GOAL OF THE EXERCISE
An exact copy of all the data below is needed, without its pictures.
--- GIVEN RECORDS ---
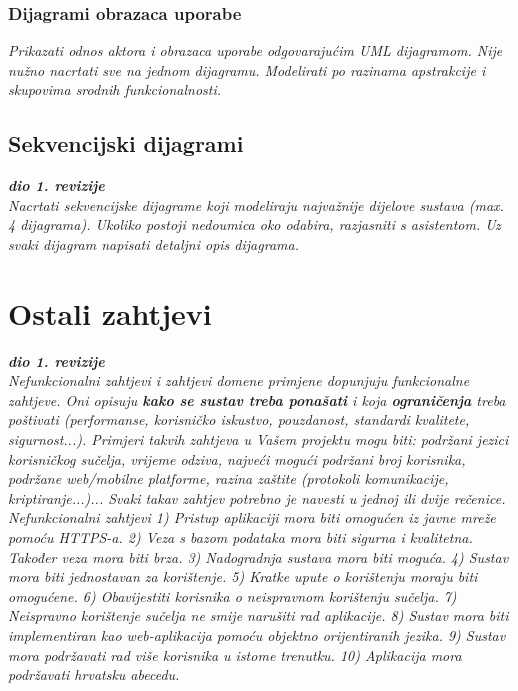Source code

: 					
				\subsubsection{Dijagrami obrazaca uporabe}
					
					\textit{Prikazati odnos aktora i obrazaca uporabe odgovarajućim UML dijagramom. Nije nužno nacrtati sve na jednom dijagramu. Modelirati po razinama apstrakcije i skupovima srodnih funkcionalnosti.}
				\eject		
				
			\subsection{Sekvencijski dijagrami}
				
				\textbf{\textit{dio 1. revizije}}\\
				
				\textit{Nacrtati sekvencijske dijagrame koji modeliraju najvažnije dijelove sustava (max. 4 dijagrama). Ukoliko postoji nedoumica oko odabira, razjasniti s asistentom. Uz svaki dijagram napisati detaljni opis dijagrama.}
				\eject
	
		\section{Ostali zahtjevi}
		
			\textbf{\textit{dio 1. revizije}}\\
		 
			 \textit{Nefunkcionalni zahtjevi i zahtjevi domene primjene dopunjuju funkcionalne zahtjeve. Oni opisuju \textbf{kako se sustav treba ponašati} i koja \textbf{ograničenja} treba poštivati (performanse, korisničko iskustvo, pouzdanost, standardi kvalitete, sigurnost...). Primjeri takvih zahtjeva u Vašem projektu mogu biti: podržani jezici korisničkog sučelja, vrijeme odziva, najveći mogući podržani broj korisnika, podržane web/mobilne platforme, razina zaštite (protokoli komunikacije, kriptiranje...)... Svaki takav zahtjev potrebno je navesti u jednoj ili dvije rečenice.
			 Nefunkcionalni zahtjevi
			 1) Pristup aplikaciji mora biti omogućen iz javne mreže pomoću HTTPS-a.
			 2) Veza s bazom podataka mora biti sigurna i kvalitetna. Također veza mora biti brza.
			 3) Nadogradnja sustava mora biti moguća.
			 4) Sustav mora biti jednostavan za korištenje.
			 5) Kratke upute o korištenju moraju biti omogućene.
			 6) Obavijestiti korisnika o neispravnom korištenju sučelja.
			 7) Neispravno korištenje sučelja ne smije narušiti rad aplikacije.
			 8) Sustav mora biti implementiran kao web-aplikacija pomoću objektno orijentiranih jezika.
			 9) Sustav mora podržavati rad više korisnika u istome trenutku.
			 10) Aplikacija mora podržavati hrvatsku abecedu.}\\
			 
			 
			 
	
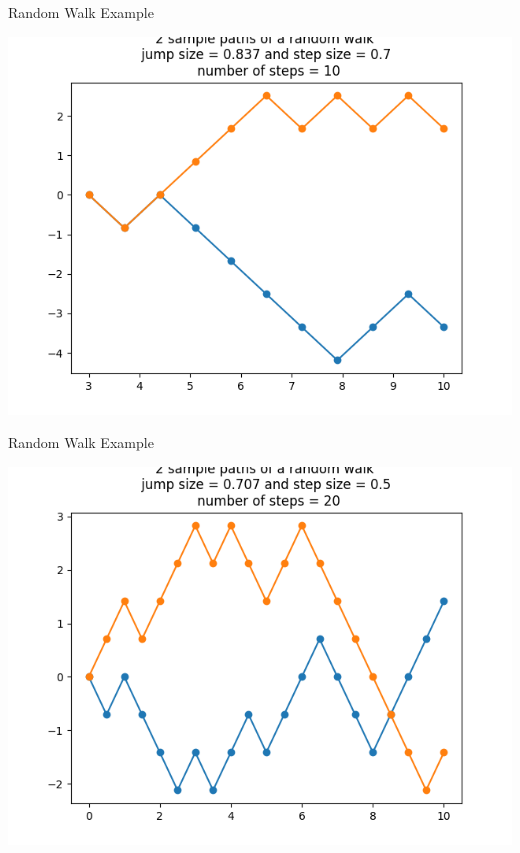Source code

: \documentclass{beamer}%
\numberwithin{equation}{section}
\begin{document}
\begin{frame}{Random Walk Example}
	\begin{center}
		\includegraphics[scale=.6]{randomwalk10steps.png}
	\end{center}
\end{frame}

\begin{frame}{Random Walk Example}
	\begin{center}
		\includegraphics[scale=.6]{randomwalk20steps.png}
	\end{center}
\end{frame}
\end{document}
---
SOLUTION TO THIS TASK
Source code

: 					
				\subsubsection{Dijagrami obrazaca uporabe}
					
					\textit{Prikazati odnos aktora i obrazaca uporabe odgovarajućim UML dijagramom. Nije nužno nacrtati sve na jednom dijagramu. Modelirati po razinama apstrakcije i skupovima srodnih funkcionalnosti.}
				\eject		
				
			\subsection{Sekvencijski dijagrami}
				
				\textbf{\textit{dio 1. revizije}}\\
				
				\textit{Nacrtati sekvencijske dijagrame koji modeliraju najvažnije dijelove sustava (max. 4 dijagrama). Ukoliko postoji nedoumica oko odabira, razjasniti s asistentom. Uz svaki dijagram napisati detaljni opis dijagrama.}
				\eject
	
		\section{Ostali zahtjevi}
		
			\textbf{\textit{dio 1. revizije}}\\
		 
			 \textit{Nefunkcionalni zahtjevi i zahtjevi domene primjene dopunjuju funkcionalne zahtjeve. Oni opisuju \textbf{kako se sustav treba ponašati} i koja \textbf{ograničenja} treba poštivati (performanse, korisničko iskustvo, pouzdanost, standardi kvalitete, sigurnost...). Primjeri takvih zahtjeva u Vašem projektu mogu biti: podržani jezici korisničkog sučelja, vrijeme odziva, najveći mogući podržani broj korisnika, podržane web/mobilne platforme, razina zaštite (protokoli komunikacije, kriptiranje...)... Svaki takav zahtjev potrebno je navesti u jednoj ili dvije rečenice.
			 Nefunkcionalni zahtjevi
			 1) Pristup aplikaciji mora biti omogućen iz javne mreže pomoću HTTPS-a.
			 2) Veza s bazom podataka mora biti sigurna i kvalitetna. Također veza mora biti brza.
			 3) Nadogradnja sustava mora biti moguća.
			 4) Sustav mora biti jednostavan za korištenje.
			 5) Kratke upute o korištenju moraju biti omogućene.
			 6) Obavijestiti korisnika o neispravnom korištenju sučelja.
			 7) Neispravno korištenje sučelja ne smije narušiti rad aplikacije.
			 8) Sustav mora biti implementiran kao web-aplikacija pomoću objektno orijentiranih jezika.
			 9) Sustav mora podržavati rad više korisnika u istome trenutku.
			 10) Aplikacija mora podržavati hrvatsku abecedu.}\\
			 
			 
			 
	
Source code

: \documentclass{beamer}%
\numberwithin{equation}{section}
\begin{document}
\begin{frame}{Random Walk Example}
	\begin{center}
		\includegraphics[scale=.6]{randomwalk10steps.png}
	\end{center}
\end{frame}

\begin{frame}{Random Walk Example}
	\begin{center}
		\includegraphics[scale=.6]{randomwalk20steps.png}
	\end{center}
\end{frame}
\end{document}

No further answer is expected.